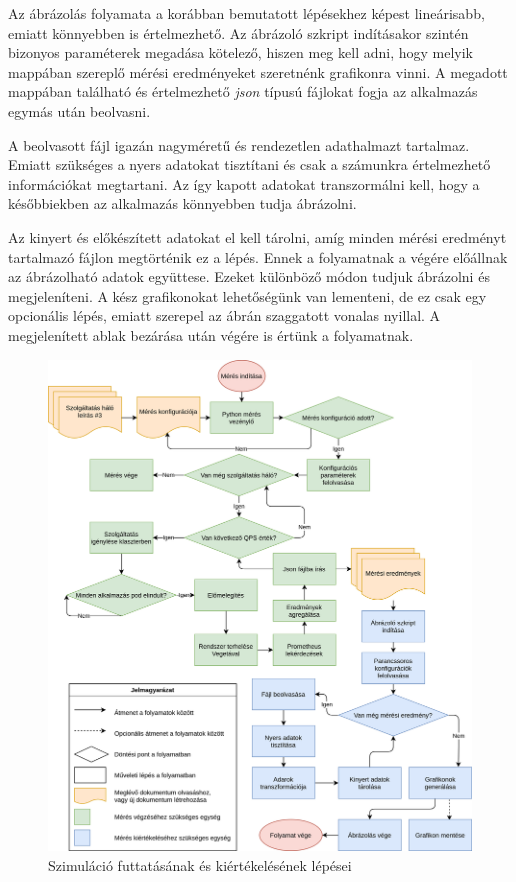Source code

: Az ábrázolás folyamata a korábban bemutatott lépésekhez képest lineárisabb, emiatt könnyebben is értelmezhető.
Az ábrázoló szkript indításakor szintén bizonyos paraméterek megadása kötelező, hiszen meg kell adni, hogy melyik mappában szereplő mérési eredményeket szeretnénk grafikonra vinni.
A megadott mappában található és értelmezhető \textit{json} típusú fájlokat fogja az alkalmazás egymás után beolvasni.

A beolvasott fájl igazán nagyméretű és rendezetlen adathalmazt tartalmaz.
Emiatt szükséges a nyers adatokat tisztítani és csak a számunkra értelmezhető információkat megtartani.
Az így kapott adatokat transzormálni kell, hogy a későbbiekben az alkalmazás könnyebben tudja ábrázolni.

Az kinyert és előkészített adatokat el kell tárolni, amíg minden mérési eredményt tartalmazó fájlon megtörténik ez a lépés. 
Ennek a folyamatnak a végére előállnak az ábrázolható adatok együttese.
Ezeket különböző módon tudjuk ábrázolni és megjeleníteni.
A kész grafikonokat lehetőségünk van lementeni, de ez csak egy opcionális lépés, emiatt szerepel az ábrán szaggatott vonalas nyillal.
A megjelenített ablak bezárása után végére is értünk a folyamatnak.

\begin{figure}[!ht]
\centering
\includegraphics[width=150mm, keepaspectratio]{figures/measurement_and_draw_workflow.png}
\caption{Szimuláció futtatásának és kiértékelésének lépései}
\label{fig:measurement_and_draw_workflow}
\end{figure}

—————

Problem to work on – Find the word "alkalmazás" in the entries and show each line where it is found.

Answer to the exercise –
A megadott mappában található és értelmezhető \textit{json} típusú fájlokat fogja az alkalmazás egymás után beolvasni.
Az így kapott adatokat transzormálni kell, hogy a későbbiekben az alkalmazás könnyebben tudja ábrázolni.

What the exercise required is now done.